Creating an Allied Health Rural Generalist Model of Care by implementing the Calderdale Framework using Clinical Re-design Methodology

Alison Pighills

1Mackay Hospital and Health service, P.O. Box 5580, Mackay Mail Centre, Mackay, Qld 4741


Rural patients receive limited Allied Health (AH) services. Small, disbursed, rural populations do not justify full-time posts for the core AH professions. Historically in Mackay (MHHS), part-time posts were allocated for each profession, which were difficult to recruit to. Vacancies were either unfilled or existing staff, from other professions, informally extended their scope of practice, without the requisite skills, training and governance to ensure best patient outcomes.
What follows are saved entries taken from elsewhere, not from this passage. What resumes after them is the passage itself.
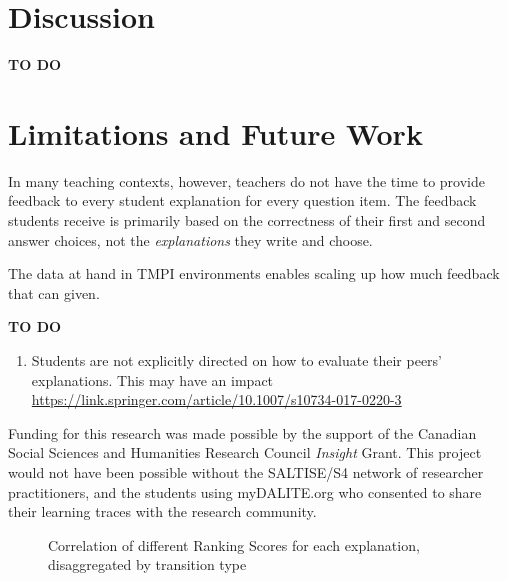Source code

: \documentclass[sigconf]{acmart}
\begin{document}
%






\section{Discussion}
\textbf{TO DO}


\section{Limitations and Future Work}

In many teaching contexts, however, teachers do not have the time to provide 
feedback to every student explanation for every question item. 
The feedback students receive is primarily based on the correctness of their 
first and second answer choices, not the \textit{explanations} they write and 
choose.

The data at hand in TMPI environments enables scaling up how much feedback that 
can given.



\textbf{TO DO}

\begin{enumerate}
	\item Students are not explicitly directed on how to evaluate their peers' 
	explanations. This may have an impact 
	 \url{https://link.springer.com/article/10.1007/s10734-017-0220-3}
\end{enumerate}

\begin{acks}
Funding for this research was made possible by the support of the Canadian 
Social Sciences and Humanities Research Council \textit{Insight} Grant. This 
project would not have been possible without the SALTISE/S4 network of 
researcher practitioners, and the students using myDALITE.org who consented to 
share their learning traces with the research community.
\end{acks}


\begin{figure*}
	\scalebox{0.4}{}
	\caption{
		Correlation of different Ranking Scores for each explanation, 
		disaggregated by transition type  
	}
	\label{fig:acc_by_rank_score_type}
\end{figure*}




\end{document}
A transferable AH Rural Generalist Model of Care (RGMoC), involving a professional skill-sharing and delegation, has been developed, with representation from the core AH professions. Vacancies are advertised as AH Rural Generalist posts (to which a defined range of professions can be recruited, depending on population and service needs). The Calderdale Framework was used to define the scope of each role and potential to delegate tasks.
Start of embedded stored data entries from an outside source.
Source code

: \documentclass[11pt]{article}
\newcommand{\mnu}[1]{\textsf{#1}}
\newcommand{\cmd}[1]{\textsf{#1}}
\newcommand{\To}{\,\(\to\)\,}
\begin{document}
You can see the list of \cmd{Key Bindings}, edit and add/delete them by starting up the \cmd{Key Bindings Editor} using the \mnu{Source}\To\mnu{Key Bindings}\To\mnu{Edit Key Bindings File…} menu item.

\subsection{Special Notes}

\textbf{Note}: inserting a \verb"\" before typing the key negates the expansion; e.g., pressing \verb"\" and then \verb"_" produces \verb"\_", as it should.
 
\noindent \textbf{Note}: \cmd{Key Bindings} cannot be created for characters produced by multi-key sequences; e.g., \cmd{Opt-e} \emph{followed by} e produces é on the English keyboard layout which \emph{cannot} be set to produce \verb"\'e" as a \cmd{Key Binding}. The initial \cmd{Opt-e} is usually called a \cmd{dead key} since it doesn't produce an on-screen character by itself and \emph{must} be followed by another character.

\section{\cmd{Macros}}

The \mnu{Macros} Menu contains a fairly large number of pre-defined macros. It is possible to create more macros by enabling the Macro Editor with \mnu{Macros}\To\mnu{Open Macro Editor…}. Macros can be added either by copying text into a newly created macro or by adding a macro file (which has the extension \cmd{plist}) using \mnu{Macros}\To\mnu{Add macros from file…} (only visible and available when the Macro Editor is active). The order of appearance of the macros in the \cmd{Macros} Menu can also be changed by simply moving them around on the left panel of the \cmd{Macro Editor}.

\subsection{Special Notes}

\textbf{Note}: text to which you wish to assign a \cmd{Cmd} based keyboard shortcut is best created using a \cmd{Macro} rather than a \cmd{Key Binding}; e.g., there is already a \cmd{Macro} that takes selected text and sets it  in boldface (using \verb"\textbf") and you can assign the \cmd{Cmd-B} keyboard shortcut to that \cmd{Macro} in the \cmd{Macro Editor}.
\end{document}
The AH RGMoC provides a tele-rehabilitation service for patients, particularly those living in isolated areas. Tele-rehabilitation is also used to support professional skill-sharing through real time supervision and joint assessment.
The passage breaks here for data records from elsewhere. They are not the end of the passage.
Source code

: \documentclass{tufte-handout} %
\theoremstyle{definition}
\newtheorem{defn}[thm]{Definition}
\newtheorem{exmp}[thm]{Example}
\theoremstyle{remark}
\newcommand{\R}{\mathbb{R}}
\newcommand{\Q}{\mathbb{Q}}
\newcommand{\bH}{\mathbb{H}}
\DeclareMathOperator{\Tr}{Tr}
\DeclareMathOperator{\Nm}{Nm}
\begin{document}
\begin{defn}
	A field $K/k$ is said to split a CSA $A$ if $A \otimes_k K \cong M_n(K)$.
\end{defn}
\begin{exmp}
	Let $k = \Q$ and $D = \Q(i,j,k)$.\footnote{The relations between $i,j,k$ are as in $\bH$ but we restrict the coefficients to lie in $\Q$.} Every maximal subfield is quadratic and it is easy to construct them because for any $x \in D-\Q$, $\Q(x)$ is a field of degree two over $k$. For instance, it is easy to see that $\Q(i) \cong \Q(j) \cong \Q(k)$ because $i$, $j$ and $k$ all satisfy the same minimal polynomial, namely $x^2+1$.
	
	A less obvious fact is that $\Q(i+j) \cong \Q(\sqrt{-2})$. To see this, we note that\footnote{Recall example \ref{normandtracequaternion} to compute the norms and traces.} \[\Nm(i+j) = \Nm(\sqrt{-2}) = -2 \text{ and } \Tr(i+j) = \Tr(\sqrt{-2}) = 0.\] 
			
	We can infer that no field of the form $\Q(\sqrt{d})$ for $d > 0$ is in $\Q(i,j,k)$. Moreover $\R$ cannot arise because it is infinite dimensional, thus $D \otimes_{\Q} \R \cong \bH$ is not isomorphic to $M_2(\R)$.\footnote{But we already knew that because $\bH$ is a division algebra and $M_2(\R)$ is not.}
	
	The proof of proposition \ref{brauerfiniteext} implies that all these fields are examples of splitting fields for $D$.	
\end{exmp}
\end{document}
Clinical re-design methodology was used to implement the project.


A strategic vision has been written and a transferable Rural Generalist MoC established. The staffing structure has been re-configured, Rural Generalist role descriptions written and staff recruited. The scope of each role was defined using the Calderdale Framework and a competency based training program developed using standardised Clinical Task Instructions.


The Calderdale Framework provides the structure to develop a Rural Generalist AH workforce, which operates in an expanded scope of practice through professional skill-sharing.